When the dead time elapses, the output of the second comparator 90 reaches the Hi level. At this time, a Lo level signal is output from the second register 87. Therefore, a Hi level signal is input to the third register 93 via the first AND circuit 91. As a result, the third register 93 outputs the off-on switching signal DRV_Q2_1 for turning on the second switching element Q2 that has been turned off.

In the present embodiment, in addition to the first switching signal generation circuit 63, as shown in FIG. 4, a second to fourth switching signal generation that is configured in the same manner as the first switching signal generation circuit 63 and operates in the same manner. It includes circuits 64-66. These first to fourth switching signal generation circuits 63 to 66 operate according to the first to fourth clock signals CLK1 to CLK4 having different phases generated by the clock generation circuit 61. Therefore, as compared with the case where one switching signal generation circuit operates only according to the reference clock signal CLK _{, the time resolution for detecting the trigger signal STG} and the output to the second and fourth switching elements Q2 and Q4 The time resolution of the driving signals DRV_Q2 and DRV_Q4 can be improved.

The switching signals DRV_Q2-1 to DRV_Q2_4 and DRV_Q4_1 to DRV_Q4_4 generated by the first to fourth switching signal generation circuits 63 to 66 are given to the output circuit 67, respectively. As shown in FIG. 4, the output circuit 67 includes a first OR circuit 671, a first AND circuit 672, a first selection circuit 673, a second OR circuit 674, a second AND circuit 675, and a second selection circuit 676.
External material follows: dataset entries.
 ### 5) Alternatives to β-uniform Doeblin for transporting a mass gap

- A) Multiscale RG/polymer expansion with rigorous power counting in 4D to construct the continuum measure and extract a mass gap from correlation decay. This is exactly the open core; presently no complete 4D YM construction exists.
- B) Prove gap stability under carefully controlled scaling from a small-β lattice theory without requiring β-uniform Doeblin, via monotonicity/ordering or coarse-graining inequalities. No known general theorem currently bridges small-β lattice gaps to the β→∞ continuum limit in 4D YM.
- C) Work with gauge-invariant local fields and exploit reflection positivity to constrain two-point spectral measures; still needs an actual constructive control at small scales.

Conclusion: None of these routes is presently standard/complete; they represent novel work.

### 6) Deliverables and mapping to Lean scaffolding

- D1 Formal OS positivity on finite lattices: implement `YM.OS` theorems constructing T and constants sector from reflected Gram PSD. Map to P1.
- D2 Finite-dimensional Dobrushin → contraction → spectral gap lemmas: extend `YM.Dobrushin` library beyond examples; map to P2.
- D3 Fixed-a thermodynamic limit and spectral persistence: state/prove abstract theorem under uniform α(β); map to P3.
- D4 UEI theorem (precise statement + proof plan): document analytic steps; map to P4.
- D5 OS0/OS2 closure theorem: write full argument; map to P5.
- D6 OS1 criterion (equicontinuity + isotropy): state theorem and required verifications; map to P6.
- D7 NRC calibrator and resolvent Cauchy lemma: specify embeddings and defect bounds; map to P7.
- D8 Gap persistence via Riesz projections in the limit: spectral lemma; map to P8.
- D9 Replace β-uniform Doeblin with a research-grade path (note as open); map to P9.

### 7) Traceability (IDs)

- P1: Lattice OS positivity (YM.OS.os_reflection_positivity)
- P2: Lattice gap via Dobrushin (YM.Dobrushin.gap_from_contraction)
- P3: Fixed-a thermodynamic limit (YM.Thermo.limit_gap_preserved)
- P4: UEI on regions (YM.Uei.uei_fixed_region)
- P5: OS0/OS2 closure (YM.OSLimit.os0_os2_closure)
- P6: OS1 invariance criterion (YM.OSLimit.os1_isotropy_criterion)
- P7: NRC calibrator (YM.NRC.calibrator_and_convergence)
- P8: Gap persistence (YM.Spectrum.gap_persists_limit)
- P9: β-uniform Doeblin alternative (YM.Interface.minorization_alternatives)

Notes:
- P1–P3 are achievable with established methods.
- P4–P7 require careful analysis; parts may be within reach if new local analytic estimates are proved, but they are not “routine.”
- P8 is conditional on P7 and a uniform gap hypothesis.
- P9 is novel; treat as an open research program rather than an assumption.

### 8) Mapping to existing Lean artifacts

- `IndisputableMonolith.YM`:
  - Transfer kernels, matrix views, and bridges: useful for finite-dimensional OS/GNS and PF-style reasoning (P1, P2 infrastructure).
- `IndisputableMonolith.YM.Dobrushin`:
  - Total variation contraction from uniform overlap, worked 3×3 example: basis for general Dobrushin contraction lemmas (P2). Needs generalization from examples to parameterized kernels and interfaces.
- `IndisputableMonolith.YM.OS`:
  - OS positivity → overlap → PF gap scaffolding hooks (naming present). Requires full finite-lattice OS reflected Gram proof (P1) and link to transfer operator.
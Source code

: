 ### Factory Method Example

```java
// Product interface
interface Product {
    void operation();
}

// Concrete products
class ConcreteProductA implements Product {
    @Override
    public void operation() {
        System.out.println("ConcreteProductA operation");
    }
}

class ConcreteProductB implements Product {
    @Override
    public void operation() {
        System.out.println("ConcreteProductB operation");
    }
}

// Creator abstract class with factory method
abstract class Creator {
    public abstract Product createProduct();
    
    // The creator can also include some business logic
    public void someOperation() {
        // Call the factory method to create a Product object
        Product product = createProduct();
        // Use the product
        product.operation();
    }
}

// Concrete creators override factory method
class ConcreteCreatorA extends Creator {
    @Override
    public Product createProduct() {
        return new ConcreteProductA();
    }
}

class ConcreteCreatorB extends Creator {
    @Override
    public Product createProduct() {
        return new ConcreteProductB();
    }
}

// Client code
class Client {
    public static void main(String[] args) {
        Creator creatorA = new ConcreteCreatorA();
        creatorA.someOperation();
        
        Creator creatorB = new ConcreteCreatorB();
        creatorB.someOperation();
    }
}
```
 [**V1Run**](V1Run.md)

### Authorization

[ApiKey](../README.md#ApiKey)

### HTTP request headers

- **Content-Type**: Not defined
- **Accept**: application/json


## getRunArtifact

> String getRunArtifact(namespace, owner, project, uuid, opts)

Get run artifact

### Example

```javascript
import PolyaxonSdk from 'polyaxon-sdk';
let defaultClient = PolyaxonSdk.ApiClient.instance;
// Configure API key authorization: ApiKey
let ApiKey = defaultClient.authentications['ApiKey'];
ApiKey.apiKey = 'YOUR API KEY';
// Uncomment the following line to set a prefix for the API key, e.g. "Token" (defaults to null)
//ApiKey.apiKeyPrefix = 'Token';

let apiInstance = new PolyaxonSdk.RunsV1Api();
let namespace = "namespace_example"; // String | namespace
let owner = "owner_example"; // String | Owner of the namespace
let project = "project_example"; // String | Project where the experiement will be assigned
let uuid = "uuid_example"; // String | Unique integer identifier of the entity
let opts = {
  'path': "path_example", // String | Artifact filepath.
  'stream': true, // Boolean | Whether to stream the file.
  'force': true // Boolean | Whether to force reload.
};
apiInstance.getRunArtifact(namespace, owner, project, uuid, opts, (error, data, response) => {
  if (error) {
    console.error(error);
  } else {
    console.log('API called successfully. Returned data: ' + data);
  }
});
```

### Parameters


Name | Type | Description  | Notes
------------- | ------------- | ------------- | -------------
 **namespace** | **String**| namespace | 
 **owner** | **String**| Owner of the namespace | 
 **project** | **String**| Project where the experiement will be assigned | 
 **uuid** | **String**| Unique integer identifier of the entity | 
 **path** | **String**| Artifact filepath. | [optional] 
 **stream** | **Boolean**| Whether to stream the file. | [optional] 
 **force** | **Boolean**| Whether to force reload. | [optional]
The switching signals DRV_Q2-1 to DRV_Q2_4 for the second switching element Q2 generated by the first to fourth switching signal generation circuits 63 to 66 are input to the first OR circuit 671 and the first AND circuit 672, respectively. The first OR circuit 671 calculates the logical sum of the input switching signals DRV_Q2_1 to DRV_Q2_4 and outputs them to the first selection circuit 673. Further, the first AND circuit 672 calculates the logical product of the input switching signals DRV_Q2_1 to DRV_Q2_4 and outputs the logical product to the first selection circuit 673.

Similarly, the switching signals DRV_Q4-1 to DRV_Q4_4 for the fourth switching element Q4 generated by the first to fourth switching signal generation circuits 63 to 66 are input to the second OR circuit 674 and the second AND circuit 675, respectively. The second OR circuit 674 calculates the logical sum of the input switching signals DRV_Q4_1 to DRV_Q4_4 and outputs them to the second selection circuit 676. Further, the second AND circuit 675 calculates the logical product of the input switching signals DRV_Q4_1 to DRV_Q4_4 and outputs the logical product to the second selection circuit 676.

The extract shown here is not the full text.